The decision of US president Biden to definitely complete the withdrawal of US military forces from Afghanistan after 20 years – also NATO made the same step – by September 11 has spread serious concerns among Central Asian republics as well as among external involved actors (China, Russia, Iran) about threats which could affect regional stability and security. Indeed, we can observe that the US military disengagement has revitalized Taliban activism (editor’s note: the terrorist movement banned in Central Asian countries) and their ambitions to seize the power, pushing them to extend their control on the Afghanistan’s northern districts along the border with Central Asian countries: according to the Tajik officials, the Taliban terroristic movement already controls 900 kilometres of the 1,357-kilometer border with Tajikistan.[1]

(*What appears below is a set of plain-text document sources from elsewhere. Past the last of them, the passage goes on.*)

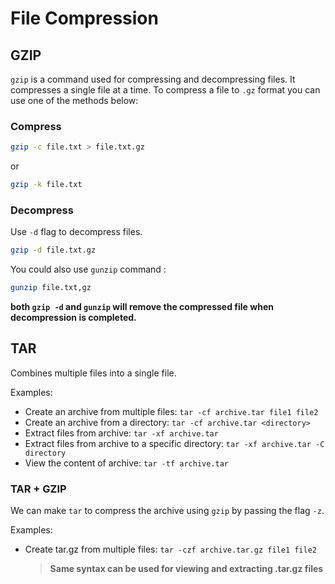 # File Compression

## GZIP

`gzip` is a command used for compressing and decompressing files. It compresses a single file at a time. To compress a file to `.gz` format you can use one of the methods below:

### Compress

```bash
gzip -c file.txt > file.txt.gz
```

or

```bash
gzip -k file.txt
```

### Decompress

Use `-d` flag to decompress files.

```bash
gzip -d file.txt.gz
```

You could also use `gunzip` command :

```bash
gunzip file.txt,gz
```

**both `gzip -d` and `gunzip` will remove the compressed file when decompression is completed.**

## TAR

Combines multiple files into a single file.

Examples:

- Create an archive from multiple files: `tar -cf archive.tar file1 file2`
- Create an archive from a directory: `tar -cf archive.tar <directory>`
- Extract files from archive: `tar -xf archive.tar`
- Extract files from archive to a specific directory: `tar -xf archive.tar -C directory`
- View the content of archive: `tar -tf archive.tar`

### TAR + GZIP

We can make `tar` to compress the archive using `gzip` by passing the flag `-z`.

Examples:

- Create tar.gz from multiple files: `tar -czf archive.tar.gz file1 file2`
  > **Same syntax can be used for viewing and extracting .tar.gz files**
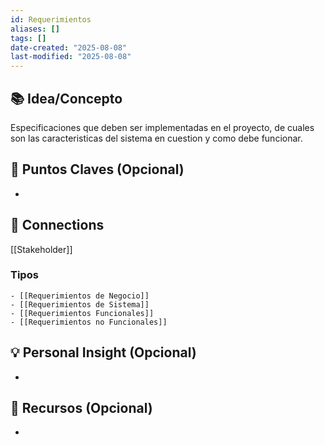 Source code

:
 ```yaml
---
id: Requerimientos
aliases: []
tags: []
date-created: "2025-08-08"
last-modified: "2025-08-08"
---
```




## 📚 Idea/Concepto 
Especificaciones que deben ser implementadas en el proyecto, de cuales son las 
caracteristicas del sistema en cuestion y como debe funcionar.

## 📌 Puntos Claves (Opcional)
- 

## 🔗 Connections

[[Stakeholder]]

### Tipos
    - [[Requerimientos de Negocio]] 
    - [[Requerimientos de Sistema]]
    - [[Requerimientos Funcionales]] 
    - [[Requerimientos no Funcionales]] 

## 💡 Personal Insight (Opcional)
- 

## 🧾 Recursos (Opcional)
- 

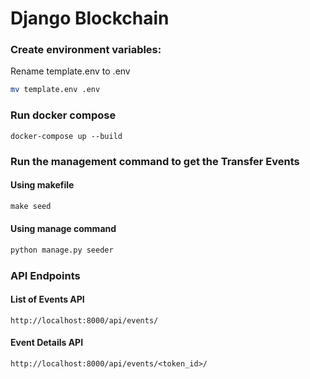 # Django Blockchain

### Create environment variables:

Rename template.env to .env

```bash
mv template.env .env
```

### Run docker compose

```docker
docker-compose up --build
```

### Run the management command to get the Transfer Events
#### Using makefile

```makefile
make seed
```

#### Using manage command 

```python
python manage.py seeder
```

### API Endpoints

#### List of Events API
```
http://localhost:8000/api/events/
```

#### Event Details API
```
http://localhost:8000/api/events/<token_id>/
``` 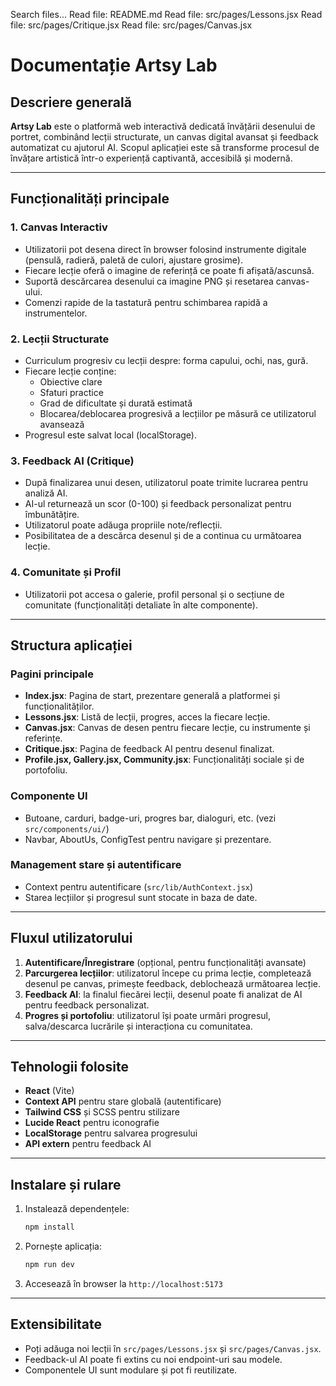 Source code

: Search files...
Read file: README.md
Read file: src/pages/Lessons.jsx
Read file: src/pages/Critique.jsx
Read file: src/pages/Canvas.jsx
# Documentație Artsy Lab

## Descriere generală

**Artsy Lab** este o platformă web interactivă dedicată învățării desenului de portret, combinând lecții structurate, un canvas digital avansat și feedback automatizat cu ajutorul AI. Scopul aplicației este să transforme procesul de învățare artistică într-o experiență captivantă, accesibilă și modernă.

---

## Funcționalități principale

### 1. Canvas Interactiv
- Utilizatorii pot desena direct în browser folosind instrumente digitale (pensulă, radieră, paletă de culori, ajustare grosime).
- Fiecare lecție oferă o imagine de referință ce poate fi afișată/ascunsă.
- Suportă descărcarea desenului ca imagine PNG și resetarea canvas-ului.
- Comenzi rapide de la tastatură pentru schimbarea rapidă a instrumentelor.

### 2. Lecții Structurate
- Curriculum progresiv cu lecții despre: forma capului, ochi, nas, gură.
- Fiecare lecție conține:
  - Obiective clare
  - Sfaturi practice
  - Grad de dificultate și durată estimată
  - Blocarea/deblocarea progresivă a lecțiilor pe măsură ce utilizatorul avansează
- Progresul este salvat local (localStorage).

### 3. Feedback AI (Critique)
- După finalizarea unui desen, utilizatorul poate trimite lucrarea pentru analiză AI.
- AI-ul returnează un scor (0-100) și feedback personalizat pentru îmbunătățire.
- Utilizatorul poate adăuga propriile note/reflecții.
- Posibilitatea de a descărca desenul și de a continua cu următoarea lecție.

### 4. Comunitate și Profil
- Utilizatorii pot accesa o galerie, profil personal și o secțiune de comunitate (funcționalități detaliate în alte componente).

---

## Structura aplicației

### Pagini principale

- **Index.jsx**: Pagina de start, prezentare generală a platformei și funcționalităților.
- **Lessons.jsx**: Listă de lecții, progres, acces la fiecare lecție.
- **Canvas.jsx**: Canvas de desen pentru fiecare lecție, cu instrumente și referințe.
- **Critique.jsx**: Pagina de feedback AI pentru desenul finalizat.
- **Profile.jsx, Gallery.jsx, Community.jsx**: Funcționalități sociale și de portofoliu.

### Componente UI

- Butoane, carduri, badge-uri, progres bar, dialoguri, etc. (vezi `src/components/ui/`)
- Navbar, AboutUs, ConfigTest pentru navigare și prezentare.

### Management stare și autentificare

- Context pentru autentificare (`src/lib/AuthContext.jsx`)
- Starea lecțiilor și progresul sunt stocate in baza de date.

---

## Fluxul utilizatorului

1. **Autentificare/Înregistrare** (opțional, pentru funcționalități avansate)
2. **Parcurgerea lecțiilor**: utilizatorul începe cu prima lecție, completează desenul pe canvas, primește feedback, deblochează următoarea lecție.
3. **Feedback AI**: la finalul fiecărei lecții, desenul poate fi analizat de AI pentru feedback personalizat.
4. **Progres și portofoliu**: utilizatorul își poate urmări progresul, salva/descarca lucrările și interacționa cu comunitatea.

---

## Tehnologii folosite

- **React** (Vite)
- **Context API** pentru stare globală (autentificare)
- **Tailwind CSS** și SCSS pentru stilizare
- **Lucide React** pentru iconografie
- **LocalStorage** pentru salvarea progresului
- **API extern** pentru feedback AI

---

## Instalare și rulare

1. Instalează dependențele:
   ```bash
   npm install
   ```
2. Pornește aplicația:
   ```bash
   npm run dev
   ```
3. Accesează în browser la `http://localhost:5173`

---

## Extensibilitate

- Poți adăuga noi lecții în `src/pages/Lessons.jsx` și `src/pages/Canvas.jsx`.
- Feedback-ul AI poate fi extins cu noi endpoint-uri sau modele.
- Componentele UI sunt modulare și pot fi reutilizate. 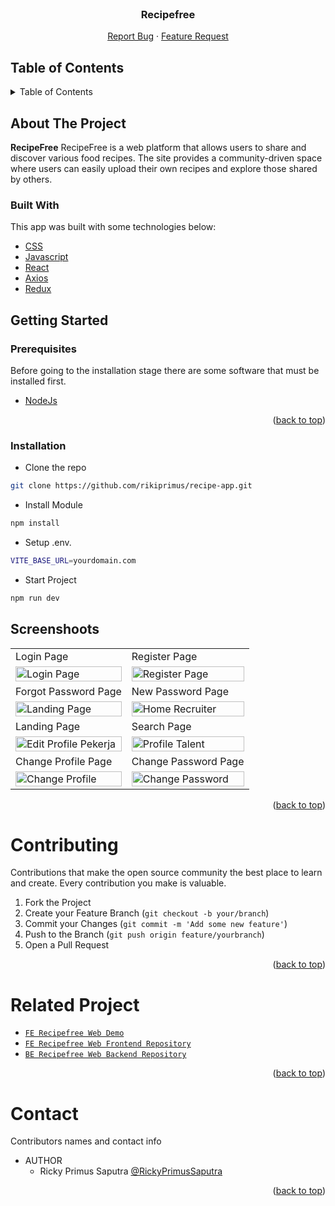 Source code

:<div id="top"></div>

<!-- PROJECT LOGO -->

<br />
<div align="center">
  <h3 align="center">Recipefree</h3>

  <p align="center">
    <a href="https://github.com/rikiprimus/angkasa-app/issues">Report Bug</a>
    ·
    <a href="https://github.com/rikiprimus/angkasa-app/issues">Feature Request</a>
  </p>
</div>

<!-- TABLE OF CONTENTS -->

## Table of Contents

<details>
  <summary>Table of Contents</summary>
  <ol>
    <li>
      <a href="#about-the-project">About The Project</a>
      <ul>
        <li><a href="#built-with">Built With</a></li>
      </ul>
    </li>
    <li>
      <a href="#getting-started">Getting Started</a>
      <ul>
        <li><a href="#prerequisites">Prerequisites</a></li>
        <li><a href="#installation">Installation</a></li>
      </ul>
    </li>
    <li><a href="#screenshoots">Screenshots</a></li>
    <li><a href="#contributing">Contributing</a></li>
    <li><a href="#related-project">Related Project</a></li>
    <li><a href="#team">Team</a></li>
  </ol>
</details>

## About The Project

**RecipeFree** RecipeFree is a web platform that allows users to share and discover various food recipes. The site provides a community-driven space where users can easily upload their own recipes and explore those shared by others.

### Built With

This app was built with some technologies below:

- [CSS](https://developer.mozilla.org/en-US/docs/Web/CSS)
- [Javascript](https://www.javascript.com/)
- [React](https://reactjs.org/)
- [Axios](https://axios-http.com/)
- [Redux](https://redux.js.org/)

## Getting Started

### Prerequisites

Before going to the installation stage there are some software that must be installed first.

- [NodeJs](https://nodejs.org/en/download/)

<p align="right">(<a href="#top">back to top</a>)</p>

### Installation

- Clone the repo

```sh
git clone https://github.com/rikiprimus/recipe-app.git

```

- Install Module

```sh
npm install

```

- Setup .env.

```sh
VITE_BASE_URL=yourdomain.com

```

- Start Project

```sh
npm run dev

```

## Screenshoots

<p align="center" display=flex>
    <table>
        <tr>
            <td>Login Page</td>
            <td>Register Page</td>
        </tr>
        <tr>
            <td><image src="https://res.cloudinary.com/da1ilmcj9/image/upload/v1717670071/SS%20recipefree/evvmxybcefr1zzbe4wzd.png" alt="Login Page" width=100%></td>
            <td><image src="https://res.cloudinary.com/da1ilmcj9/image/upload/v1717670071/SS%20recipefree/zu5nqzhrzbjbrnppidpm.png" alt="Register Page" width=100%/></td>
        </tr>
        <tr>
            <td>Forgot Password Page</td>
            <td>New Password Page</td>
        </tr>
        <tr>
            <td><image src="https://res.cloudinary.com/da1ilmcj9/image/upload/v1717670075/SS%20recipefree/wztrnqr7lq8yrzqdo7fr.png" alt="Landing Page" width=100%></td>
            <td><image src="https://res.cloudinary.com/da1ilmcj9/image/upload/v1717670075/SS%20recipefree/kb2gerpskmur3ebqlci9.png" alt="Home Recruiter" width=100%/></td>
        </tr>
        <tr>
            <td>Landing Page</td>
            <td>Search Page</td>
        </tr>
        <tr>
            <td><image src="https://res.cloudinary.com/da1ilmcj9/image/upload/v1717670075/SS%20recipefree/tcjwf7gumidmvizd3jui.png" alt="Edit Profile Pekerja" width=100%></td>
            <td><image src="https://res.cloudinary.com/da1ilmcj9/image/upload/v1717670075/SS%20recipefree/qi4kpyasr9wmeoxunk4g.png" alt="Profile Talent" width=100%/></td>
        </tr>
        <tr>
            <td>Change Profile Page</td>
            <td>Change Password Page</td>
        </tr>
        <tr>
            <td><image src="https://res.cloudinary.com/da1ilmcj9/image/upload/v1717670075/SS%20recipefree/kpup04hkpfyvstf69swx.png" alt="Change Profile" width=100%></td>
            <td><image src="https://res.cloudinary.com/da1ilmcj9/image/upload/v1717670075/SS%20recipefree/kb2gerpskmur3ebqlci9.png" alt="Change Password" width=100%/></td>
        </tr>
    </table>  
</p>

<p align="right">(<a href="#top">back to top</a>)</p>

# Contributing

Contributions that make the open source community the best place to learn and create. Every contribution you make is valuable.

1. Fork the Project
2. Create your Feature Branch (`git checkout -b your/branch`)
3. Commit your Changes (`git commit -m 'Add some new feature'`)
4. Push to the Branch (`git push origin feature/yourbranch`)
5. Open a Pull Request

<p align="right">(<a href="#top">back to top</a>)</p>

# Related Project

- [`FE Recipefree Web Demo`](https://fe-recipe-rho.vercel.app/)
- [`FE Recipefree Web Frontend Repository`](https://github.com/rikiprimus/FE-Recipes)
- [`BE Recipefree Web Backend Repository`](https://github.com/rikiprimus/BE-Recipes)

<p align="right">(<a href="#top">back to top</a>)</p>

# Contact

Contributors names and contact info

* AUTHOR
  * Ricky Primus Saputra [@RickyPrimusSaputra](https://github.com/rikiprimus)

<p align="right">(<a href="#top">back to top</a>)</p> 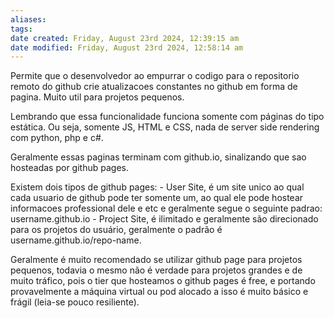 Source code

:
 ```yaml
---
aliases: 
tags: 
date created: Friday, August 23rd 2024, 12:39:15 am
date modified: Friday, August 23rd 2024, 12:58:14 am
---
```

Permite que o desenvolvedor ao empurrar o codigo para o repositorio remoto do github crie atualizacoes constantes no github em forma de pagina. Muito util para projetos pequenos.

Lembrando que essa funcionalidade funciona somente com páginas do tipo estática. Ou seja, somente JS, HTML e CSS, nada de server side rendering com python, php e c#.

Geralmente essas paginas terminam com github.io, sinalizando que sao hosteadas por github pages.

Existem dois tipos de github pages:
	- User Site, é um site unico ao qual cada usuario de github pode ter somente um, ao qual ele pode hostear informacoes professional dele e etc e geralmente segue o seguinte padrao: username.github.io
	- Project Site, é ilimitado e geralmente são direcionado para os projetos do usuário, geralmente o padrão é username.github.io/repo-name.

Geralmente é muito recomendado se utilizar github page para projetos pequenos, todavia o mesmo não é verdade para projetos grandes e de muito tráfico, pois o tier que hosteamos o github pages é free, e portando provavelmente a máquina virtual ou pod alocado a isso é muito básico e frágil (leia-se pouco resiliente). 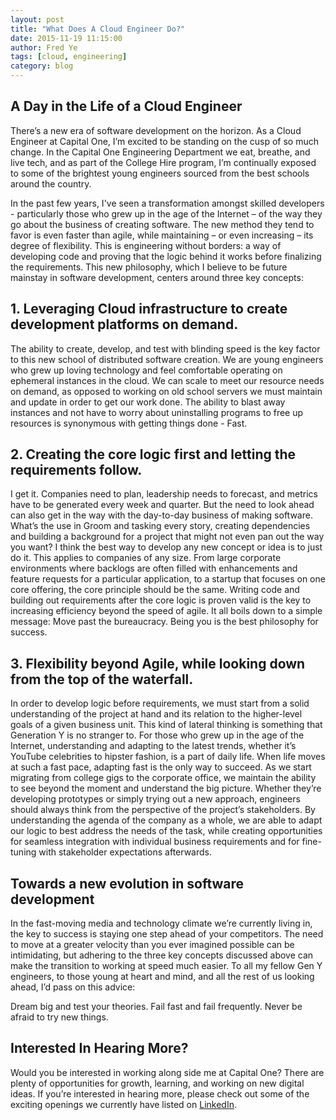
 ```yaml
---
layout: post
title: "What Does A Cloud Engineer Do?"
date: 2015-11-19 11:15:00
author: Fred Ye
tags: [cloud, engineering]
category: blog
---
```


## A Day in the Life of a Cloud Engineer

There’s a new era of software development on the horizon. As a Cloud Engineer at Capital One, I’m excited to be standing on the cusp of so much change. In the Capital One Engineering Department we eat, breathe, and live tech, and as part of the College Hire program, I’m continually exposed to some of the brightest young engineers sourced from the best schools around the country.

<!--more--> 

In the past few years, I've seen a transformation amongst skilled developers - particularly those who grew up in the age of the Internet – of the way they go about the business of creating software.   The new method they tend to favor is even faster than agile, while maintaining – or even increasing – its degree of flexibility. This is engineering without borders: a way of developing code and proving that the logic behind it works before finalizing the requirements. This new philosophy, which I believe to be future mainstay in software development, centers around three key concepts: 

## 1. Leveraging Cloud infrastructure to create development platforms on demand.
The ability to create, develop, and test with blinding speed is the key factor to this new school of distributed software creation. We are young engineers who grew up loving technology and feel comfortable operating on ephemeral instances in the cloud. We can scale to meet our resource needs on demand, as opposed to working on old school servers we must maintain and update in order to get our work done. The ability to blast away instances and not have to worry about uninstalling programs to free up resources is synonymous with getting things done - Fast.

## 2. Creating the core logic first and letting the requirements follow.
I get it. Companies need to plan, leadership needs to forecast, and metrics have to be generated every week and quarter. But the need to look ahead can also get in the way with the day-to-day business of making software.  What’s the use in Groom and tasking every story, creating dependencies and building a background for a project that might not even pan out the way you want? I think the best way to develop any new concept or idea is to just do it. This applies to companies of any size. From large corporate environments where backlogs are often filled with enhancements and feature requests for a particular application, to a startup that focuses on one core offering, the core principle should be the same.  Writing code and building out requirements after the core logic is proven valid is the key to increasing efficiency beyond the speed of agile. It all boils down to a simple message: Move past the bureaucracy. Being you is the best philosophy for success.

## 3. Flexibility beyond Agile, while looking down from the top of the waterfall.
In order to develop logic before requirements, we must start from a solid understanding of the project at hand and its relation to the higher-level goals of a given business unit. This kind of lateral thinking is something that Generation Y is no stranger to. For those who grew up in the age of the Internet, understanding and adapting to the latest trends, whether it’s YouTube celebrities to hipster fashion, is a part of daily life. When life moves at such a fast pace, adapting fast is the only way to succeed. As we start migrating from college gigs to the corporate office, we maintain the ability to see beyond the moment and understand the big picture. Whether they’re developing prototypes or simply trying out a new approach, engineers should always think from the perspective of the project’s stakeholders. By understanding the agenda of the company as a whole, we are able to adapt our logic to best address the needs of the task, while creating opportunities for seamless integration with individual business requirements and for fine-tuning with stakeholder expectations afterwards.

## Towards a new evolution in software development 
In the fast-moving media and technology climate we’re currently living in, the key to success is staying one step ahead of your competitors. The need to move at a greater velocity than you ever imagined possible can be intimidating, but adhering to the three key concepts discussed above can make the transition to working at speed much easier. To all my fellow Gen Y engineers, to those young at heart and mind, and all the rest of us looking ahead, I’d pass on this advice:

Dream big and test your theories. Fail fast and fail frequently. Never be afraid to try new things.

## Interested In Hearing More?
Would you be interested in working along side me at Capital One?  There are plenty of opportunities for growth, learning, and working on new digital ideas.  If you’re interested in hearing more, please check out some of the exciting openings we currently have listed on [LinkedIn](https://www.linkedin.com/company/capital-one/careers). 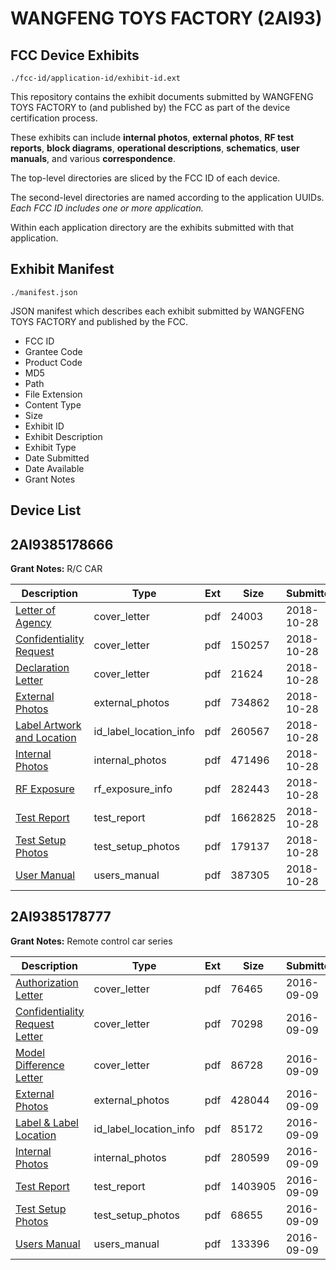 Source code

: # WANGFENG TOYS FACTORY (2AI93)
## FCC Device Exhibits

```
./fcc-id/application-id/exhibit-id.ext
```

This repository contains the exhibit documents submitted by WANGFENG TOYS FACTORY to (and published by) the FCC as part of the device certification process.

These exhibits can include **internal photos**, **external photos**, **RF test reports**, **block diagrams**, **operational descriptions**, **schematics**, **user manuals**, and various **correspondence**.

The top-level directories are sliced by the FCC ID of each device.

The second-level directories are named according to the application UUIDs. *Each FCC ID includes one or more application.*

Within each application directory are the exhibits submitted with that application. 

## Exhibit Manifest

```
./manifest.json
```

JSON manifest which describes each exhibit submitted by WANGFENG TOYS FACTORY and published by the FCC.

- FCC ID
- Grantee Code
- Product Code
- MD5
- Path
- File Extension
- Content Type
- Size
- Exhibit ID
- Exhibit Description
- Exhibit Type
- Date Submitted
- Date Available
- Grant Notes

## Device List
## 2AI9385178666
**Grant Notes:** R/C CAR

| Description | Type | Ext | Size | Submitted | Available |
| ----------- | ---- | --- | ---- | --------- | --------- |
| [Letter of Agency](2AI9385178666/01689b6c2cffc5fdc8b14881045970db/4050646.pdf) | cover_letter | pdf | 24003 | 2018-10-28 | 2018-10-28 |
| [Confidentiality Request](2AI9385178666/01689b6c2cffc5fdc8b14881045970db/4050647.pdf) | cover_letter | pdf | 150257 | 2018-10-28 | 2018-10-28 |
| [Declaration Letter](2AI9385178666/01689b6c2cffc5fdc8b14881045970db/4050648.pdf) | cover_letter | pdf | 21624 | 2018-10-28 | 2018-10-28 |
| [External Photos](2AI9385178666/01689b6c2cffc5fdc8b14881045970db/4050655.pdf) | external_photos | pdf | 734862 | 2018-10-28 | 2018-10-28 |
| [Label Artwork and Location](2AI9385178666/01689b6c2cffc5fdc8b14881045970db/4050656.pdf) | id_label_location_info | pdf | 260567 | 2018-10-28 | 2018-10-28 |
| [Internal Photos](2AI9385178666/01689b6c2cffc5fdc8b14881045970db/4050657.pdf) | internal_photos | pdf | 471496 | 2018-10-28 | 2018-10-28 |
| [RF Exposure](2AI9385178666/01689b6c2cffc5fdc8b14881045970db/4050658.pdf) | rf_exposure_info | pdf | 282443 | 2018-10-28 | 2018-10-28 |
| [Test Report](2AI9385178666/01689b6c2cffc5fdc8b14881045970db/4050653.pdf) | test_report | pdf | 1662825 | 2018-10-28 | 2018-10-28 |
| [Test Setup Photos](2AI9385178666/01689b6c2cffc5fdc8b14881045970db/4050654.pdf) | test_setup_photos | pdf | 179137 | 2018-10-28 | 2018-10-28 |
| [User Manual](2AI9385178666/01689b6c2cffc5fdc8b14881045970db/4050649.pdf) | users_manual | pdf | 387305 | 2018-10-28 | 2018-10-28 |
## 2AI9385178777
**Grant Notes:** Remote control car series

| Description | Type | Ext | Size | Submitted | Available |
| ----------- | ---- | --- | ---- | --------- | --------- |
| [Authorization Letter](2AI9385178777/954e42985c6cf8d1ceabc3059db2c44e/3129234.pdf) | cover_letter | pdf | 76465 | 2016-09-09 | 2016-09-09 |
| [Confidentiality Request Letter](2AI9385178777/954e42985c6cf8d1ceabc3059db2c44e/3129235.pdf) | cover_letter | pdf | 70298 | 2016-09-09 | 2016-09-09 |
| [Model Difference Letter](2AI9385178777/954e42985c6cf8d1ceabc3059db2c44e/3129238.pdf) | cover_letter | pdf | 86728 | 2016-09-09 | 2016-09-09 |
| [External Photos](2AI9385178777/954e42985c6cf8d1ceabc3059db2c44e/3129236.pdf) | external_photos | pdf | 428044 | 2016-09-09 | 2016-09-09 |
| [Label & Label Location](2AI9385178777/954e42985c6cf8d1ceabc3059db2c44e/3129242.pdf) | id_label_location_info | pdf | 85172 | 2016-09-09 | 2016-09-09 |
| [Internal Photos](2AI9385178777/954e42985c6cf8d1ceabc3059db2c44e/3129237.pdf) | internal_photos | pdf | 280599 | 2016-09-09 | 2016-09-09 |
| [Test Report](2AI9385178777/954e42985c6cf8d1ceabc3059db2c44e/3129239.pdf) | test_report | pdf | 1403905 | 2016-09-09 | 2016-09-09 |
| [Test Setup Photos](2AI9385178777/954e42985c6cf8d1ceabc3059db2c44e/3129240.pdf) | test_setup_photos | pdf | 68655 | 2016-09-09 | 2016-09-09 |
| [Users Manual](2AI9385178777/954e42985c6cf8d1ceabc3059db2c44e/3129241.pdf) | users_manual | pdf | 133396 | 2016-09-09 | 2016-09-09 |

A new long-term conflict could flare up in Afghanistan – not only opposing terroristic Taliban against Kabul’s government, but also Taliban against the Islamic State-Khorasan’s foreign fighters because of their ideological divergences – triggering a dangerous condition of instability and its potential spillover to the whole Central Asia region: the worsened domestic scenario will fuel a potentially consistent flux of civil refugees from Afghanistan to the bordering countries, which should provide them humanitarian assistance.[2] In the meanwhile, hundreds Afghan military troops crossed the border seeking protection in Tajikistan and Uzbekistan in the last weeks, escaping from Taliban offensive.[3]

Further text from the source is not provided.